Russia passed a new law allowing the central bank, Sberbank, and the Russian Cash Collection Association to deploy their own drone defense systems after repeated Ukrainian strikes deep inside Russian territory. Staff at these institutions can now reportedly be armed as well.

This is what happens when modern war evolves into economic warfare. I have warned repeatedly that World War III would not resemble World War II where armies simply lined up across borders. The entire economy becomes militarized. Banks, energy grids, payment systems, telecommunications, ports, railways, factories, and data centers all become targets because modern civilization itself depends on interconnected infrastructure.

Ukraine understands this perfectly. Their drone strategy has increasingly focused on striking oil facilities, energy infrastructure, logistics centers, and economic targets deep inside Russia because they know they cannot defeat Russia conventionally in a prolonged war of attrition.

What is extraordinary here is not merely the drone attacks themselves. It is the admission that the Russian state can no longer centrally defend everything. Moscow is effectively decentralizing air defense responsibilities and telling major corporations and financial institutions: defend yourselves. That is a major shift psychologically.

The Guardian even framed it bluntly: Russia is telling its banks to “shoot down drones yourself.”

Sberbank City Building - ANT YAPI

This is precisely how long wars transform societies historically. Civilian infrastructure slowly merges with military infrastructure until there is barely any distinction left. During the later stages of major conflicts, factories become military targets, railroads become military targets, ports become military targets, and eventually financial institutions themselves become military targets because war is ultimately about resources and economic survival.

Sberbank is not some small regional bank. It is effectively intertwined with the Russian state itself. Sberbank controls roughly a third of Russian banking assets and acts as a pillar of the entire domestic financial system. The Russian central bank likewise sits at the core of wartime financing, sanctions management, currency stabilization, and capital controls.

Russia has pushed aggressively toward cashless payments, digital financial infrastructure, and central bank digital currency experimentation through the digital ruble system. But centralized digital systems become vulnerable during wartime because they create concentrated targets.

The more governments centralize financial systems digitally, the more vulnerable those systems become to cyberwarfare, EMP threats, sabotage, drone attacks, and infrastructure strikes. This is one reason governments are quietly preparing for a wartime financial environment globally.

What people fail to understand is that once banks become strategic military infrastructure, governments will justify virtually unlimited control over the financial system in the name of “security.” That is how capital controls are born historically. War always becomes the excuse for expanded government power.

The United States did exactly this during previous wars. Europe did exactly this. Gold confiscation, capital restrictions, currency controls, surveillance, transaction monitoring, frozen accounts, and restrictions on moving money abroad all emerge in wartime environments because governments become desperate to maintain internal stability.
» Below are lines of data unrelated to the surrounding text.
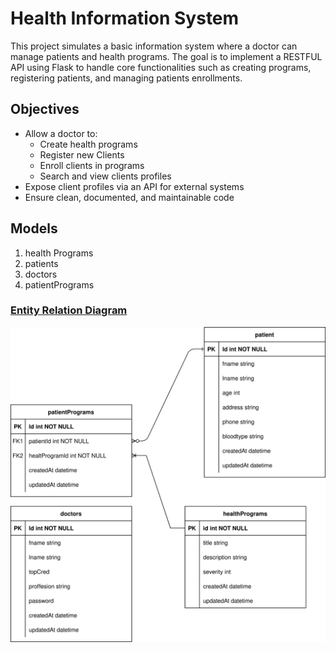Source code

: # Health Information System

This project simulates a basic information system  where a doctor can manage patients and health programs. The goal is to implement a RESTFUL API using Flask to handle core functionalities such as creating programs, registering patients, and managing patients enrollments.


## Objectives
- Allow a doctor to:
    - Create health programs
    - Register new Clients
    - Enroll clients in programs
    - Search and view clients profiles
- Expose client profiles via an API for external systems
- Ensure clean, documented, and maintainable code

## Models
1. health Programs
2. patients
3. doctors
4. patientPrograms

### <u>Entity Relation Diagram</u>

![health program ERD Diagram](healthERD.drawio.svg)

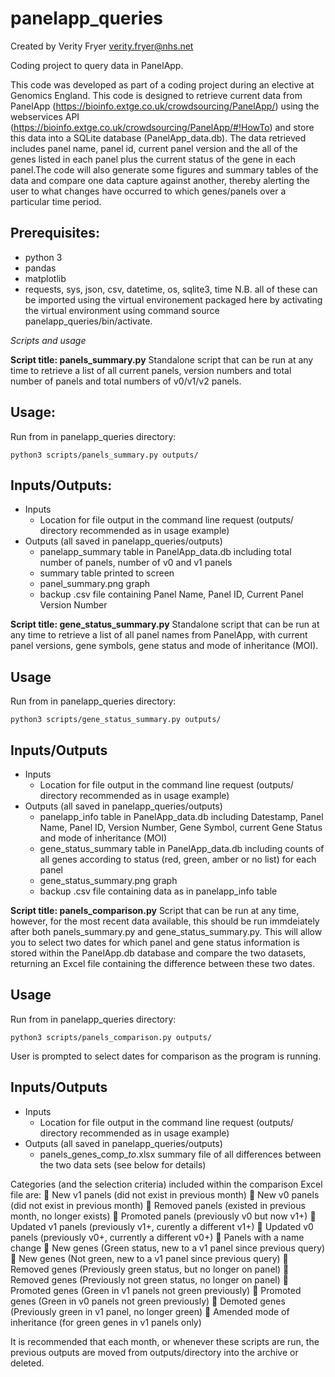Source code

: # panelapp_queries
Created by Verity Fryer verity.fryer@nhs.net

Coding project to query data in PanelApp.

This code was developed as part of a coding project during an elective at Genomics England. This code is designed to retrieve current data from PanelApp (https://bioinfo.extge.co.uk/crowdsourcing/PanelApp/) using the webservices API (https://bioinfo.extge.co.uk/crowdsourcing/PanelApp/#!HowTo) and store this data into a SQLite database (PanelApp_data.db). The data retrieved includes panel name, panel id, current panel version and the all of the genes listed in each panel plus the current status of the gene in each panel.The code will also generate some figures and summary tables of the data and compare one data capture against another, thereby alerting the user to what changes have occurred to which genes/panels over a particular time period. 

## Prerequisites:
* python 3
* pandas
* matplotlib
* requests, sys, json, csv, datetime, os, sqlite3, time
N.B. all of these can be imported using the virtual environement packaged here by activating the virtual environment using command source panelapp_queries/bin/activate.

*Scripts and usage*


**__Script title: panels_summary.py__**
Standalone script that can be run at any time to retrieve a list of all current panels, version numbers and total number of panels and total numbers of v0/v1/v2 panels.

## Usage:
Run from in panelapp_queries directory:

    python3 scripts/panels_summary.py outputs/

## Inputs/Outputs:
 - Inputs
   - Location for file output in the command line request (outputs/ directory recommended as in usage example)
 - Outputs (all saved in panelapp_queries/outputs)
   - panelapp_summary table in PanelApp_data.db including total number of panels, number of v0 and v1 panels
   - summary table printed to screen
   - panel_summary.png graph
   - backup .csv file containing Panel Name, Panel ID, Current Panel Version Number
 
 
**__Script title: gene_status_summary.py__**
Standalone script that can be run at any time to retrieve a list of all panel names from PanelApp, with current panel versions, gene symbols, gene status and mode of inheritance (MOI).

## Usage
Run from in panelapp_queries directory:

    python3 scripts/gene_status_summary.py outputs/

## Inputs/Outputs
 - Inputs
   - Location for file output in the command line request (outputs/ directory recommended as in usage example)
 - Outputs (all saved in panelapp_queries/outputs)
   - panelapp_info table in PanelApp_data.db including Datestamp, Panel Name, Panel ID, Version Number, Gene Symbol, current Gene Status and mode of inheritance (MOI)
   - gene_status_summary table in PanelApp_data.db including counts of all genes according to status (red, green, amber or no list) for each panel
   - gene_status_summary.png graph
   - backup .csv file containing data as in panelapp_info table
 

**__Script title: panels_comparison.py__**
Script that can be run at any time, however, for the most recent data available, this should be run immdeiately after both panels_summary.py and gene_status_summary.py. This will allow you to select two dates for which panel and gene status information is stored within the PanelApp.db database and compare the two datasets, returning an Excel file containing the difference between these two dates.

## Usage
Run from in panelapp_queries directory:

    python3 scripts/panels_comparison.py outputs/
    
User is prompted to select dates for comparison as the program is running.

## Inputs/Outputs
 - Inputs
   - Location for file output in the command line request (outputs/ directory recommended as in usage example)
 - Outputs (all saved in panelapp_queries/outputs)
   - panels_genes_comp_<datestamp1>_to_<datestamp2>.xlsx summary file of all differences between the two data sets (see below for details)
   
Categories (and the selection criteria) included within the comparison Excel file are:
	New v1 panels (did not exist in previous month)
	New v0 panels (did not exist in previous month)
	Removed panels (existed in previous month, no longer exists)
	Promoted panels (previously v0 but now v1+)
	Updated v1 panels (previously v1+, curently a different v1+)
	Updated v0 panels (previously v0+, currently a different v0+)
	Panels with a name change
	New genes (Green status, new to a v1 panel since previous query)
	New genes (Not green, new to a v1 panel since previous query)
	Removed genes (Previously green status, but no longer on panel)
	Removed genes (Previously not green status, no longer on panel)
	Promoted genes (Green in v1 panels not green previously)
	Promoted genes (Green in v0 panels not green previously)
	Demoted genes (Previously green in v1 panel, no longer green)
	Amended mode of inheritance (for green genes in v1 panels only)


It is recommended that each month, or whenever these scripts are run, the previous outputs are moved from outputs/directory into the archive or deleted.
Russia is already heavily centralized economically due to sanctions. But this trend is spreading globally. Europe is discussing CBDCs openly. Governments worldwide are building real-time payment surveillance systems. Financial privacy is disappearing everywhere because governments increasingly view the banking system as part of national security infrastructure.

Now we are reaching the next stage where banks themselves require physical anti-drone defenses. Imagine if JPMorgan or the Federal Reserve announced rooftop anti-drone missile systems surrounding Manhattan offices. That sounds absurd today, yet this is exactly where prolonged geopolitical escalation leads eventually.